朽木蒼然的說:“那你呢?這些藤蔓,又束縛了你多久。”
“沒有意義。”她淡然的說著,全然與這個世界隔絕的模樣。
“你從未踏出這裡半步,又怎知世外菸雨,斷言一切毫無意義,太早了。淚兒,太早了”
“世外菸雨?”
她抬起一隻手,低頭,睜開雙眼,白霧繚繞著她白玉一般的雙手。她動了動手,白霧被攪起波紋。一滴水從樹葉的尖端落下,滴入透明的湖水裡,掀起淺淺的漣漪。
她放下手,像是自言自語一般的說:“留不住的什麼都會消失的。就在自己的眼前,伸手卻抓不住的。”
“有什麼意義在我的世界裡,本就沒有任何的意義,就連我本身,也是沒有任何意義的。無意義的我與無意義的我的世界,本就如透明水,光芒穿過,什麼都不剩下。”
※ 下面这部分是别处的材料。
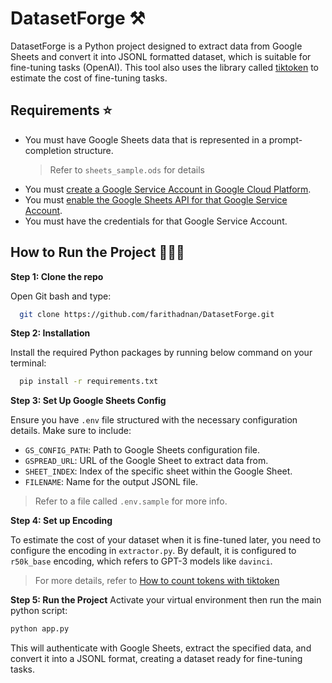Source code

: # DatasetForge ⚒️

DatasetForge is a Python project designed to extract data from Google Sheets and convert it into JSONL formatted dataset, which is suitable for fine-tuning tasks (OpenAI). This tool also uses the library called [tiktoken](https://pypi.org/project/tiktoken/) to estimate the cost of fine-tuning tasks.

## Requirements ⭐

- You must have Google Sheets data that is represented in a prompt-completion structure.
  > Refer to `sheets_sample.ods` for details
- You must [create a Google Service Account in Google Cloud Platform](https://www.howtogeek.com/devops/how-to-create-and-use-service-accounts-in-google-cloud-platform/).
- You must [enable the Google Sheets API for that Google Service Account](https://support.google.com/googleapi/answer/6158841?hl=en).
- You must have the credentials for that Google Service Account.


## How to Run the Project 🏃🏽‍♂️

**Step 1: Clone the repo**

Open Git bash and type:
```bash
  git clone https://github.com/farithadnan/DatasetForge.git
```

**Step 2: Installation** 

Install the required Python packages by running below command on your terminal:
  ```bash
    pip install -r requirements.txt
  ```

**Step 3: Set Up Google Sheets Config**

Ensure you have `.env` file structured with the necessary configuration details. Make sure to include:
- `GS_CONFIG_PATH`: Path to Google Sheets configuration file.
- `GSPREAD_URL`: URL of the Google Sheet to extract data from.
- `SHEET_INDEX`: Index of the specific sheet within the Google Sheet.
- `FILENAME`: Name for the output JSONL file.
> Refer to a file called `.env.sample` for more info.


**Step 4: Set up Encoding**

To estimate the cost of your dataset when it is fine-tuned later, you need to configure the encoding in `extractor.py`. By default, it is configured to `r50k_base` encoding, which refers to GPT-3 models like `davinci`.
> For more details, refer to [How to count tokens with tiktoken](https://github.com/openai/openai-cookbook/blob/main/examples/How_to_count_tokens_with_tiktoken.ipynb)

**Step 5: Run the Project**
Activate your virtual environment then run the main python script:

```bash
python app.py
```

This will authenticate with Google Sheets, extract the specified data, and convert it into a JSONL format, creating a dataset ready for fine-tuning tasks.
她的雙眼裡,有著極度的安詳,像是夙願已了的故人,又像是朝聖的信徒,那般的寧靜而空靈。毫無牽掛,毫無意義,留不住的,總是會消失的。她是看的最透徹的人,所以沒有希望,自然也就不會有絕望。對這個世界抱有虛無之念,卻意外的因為毫無所念而獲得了最終的安詳。
不是每個生命都要綻放的,或許就如同樹一樣的一生。
一半在土裡安詳,一半在風裡飛揚。
一半灑落陰涼,一半沐浴陽光。
她邁開纖纖玉足,走到透明的湖水上,躺了下去。安詳的閉上雙眼,身體漸漸的沉入湖水中
森林外,念歸和墨夜行進著,此時是傍晚。
但是念歸推測,這一次在森之迷霧中,至少呆了十幾天的時間。
念歸修煉的時候檢查了一下身體,表面上身體已經沒有大礙了。但是,即使如此,念歸也敏銳的發現。腹部的血肉凝實的程度遠遠的不如身體的其他地方,這是因為她是依靠血煞之力而生的人,如果她是依靠生命力而生的人,不死之水絕對會抹平她身上的一切創傷。
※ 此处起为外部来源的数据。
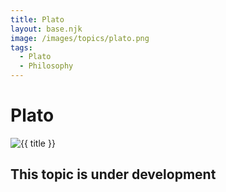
 ```yaml
---
title: Plato
layout: base.njk
image: /images/topics/plato.png
tags:
  - Plato
  - Philosophy
---
```


# Plato

<img src="{{ image }}" alt="{{ title }}" class="topic-page-image">

## This topic is under development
這不是傷不傷的問題,而是力量的問題。血焰燃燒了她太多的鮮血,破壞了她腹部身體的力量平衡。這樣的話,也就只能依靠著溫養,來恢復組織重建。就好像骨折之後的手臂即使重新長好,也需要一定時間來穩定恢復一樣。
如今,這一次的事情也算是告一終結,雖然出了點差錯。但是總體來說,她想要治療暗傷的目的達到了。現在,她也沒有什麼事情要做,魔族那邊,有魔殞陽就好。魔殞華已經消失很長的時間了,也不知道他去做了什麼。
只不過,這次讓她很在意的,也很噁心的,就是離夢緣這一次的截殺。無論是什麼原因,無論有什麼陰謀,對於她來說,都不重要。重要的是,她又找到了一個可以血腥屠殺的理由。
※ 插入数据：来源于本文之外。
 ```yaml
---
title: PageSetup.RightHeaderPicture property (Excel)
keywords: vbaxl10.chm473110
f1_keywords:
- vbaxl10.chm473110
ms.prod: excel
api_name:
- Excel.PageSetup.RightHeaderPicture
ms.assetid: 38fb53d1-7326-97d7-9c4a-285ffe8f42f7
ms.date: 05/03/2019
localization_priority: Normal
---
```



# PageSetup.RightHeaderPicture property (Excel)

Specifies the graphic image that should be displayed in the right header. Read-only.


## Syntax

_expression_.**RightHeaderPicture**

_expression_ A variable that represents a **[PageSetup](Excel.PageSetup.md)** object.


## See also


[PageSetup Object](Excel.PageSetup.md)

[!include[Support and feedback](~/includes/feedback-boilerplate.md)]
其實根本就不需要什麼理由,在和魔手一起作戰的時候,她殺的最多的就是各級殿堂裡的守殿者。念歸心中的執念太重,即使她現在弱小的可憐,她也會屠殺一些不痛不癢的殿堂。
這也算是一種發洩吧!而且,這樣也可以在一定程度上,使很多地方歸入了魔殞陽的管轄。儘管這些都是小地方,但是事實上,一個君主登基,最大的障礙不是那些大的主城。因為那些能混到城主級別的人哪個不是老狐狸,見風使舵這點事還是會的,但是那些混亂繁雜的小地方,往往會被有心人利用,造成不小的麻煩。就好像一直以建立殿堂的方式滲透進各個種族的始創殿一樣。
不管怎麼樣,這段時間,她最想做的,就是再多點血腥吧!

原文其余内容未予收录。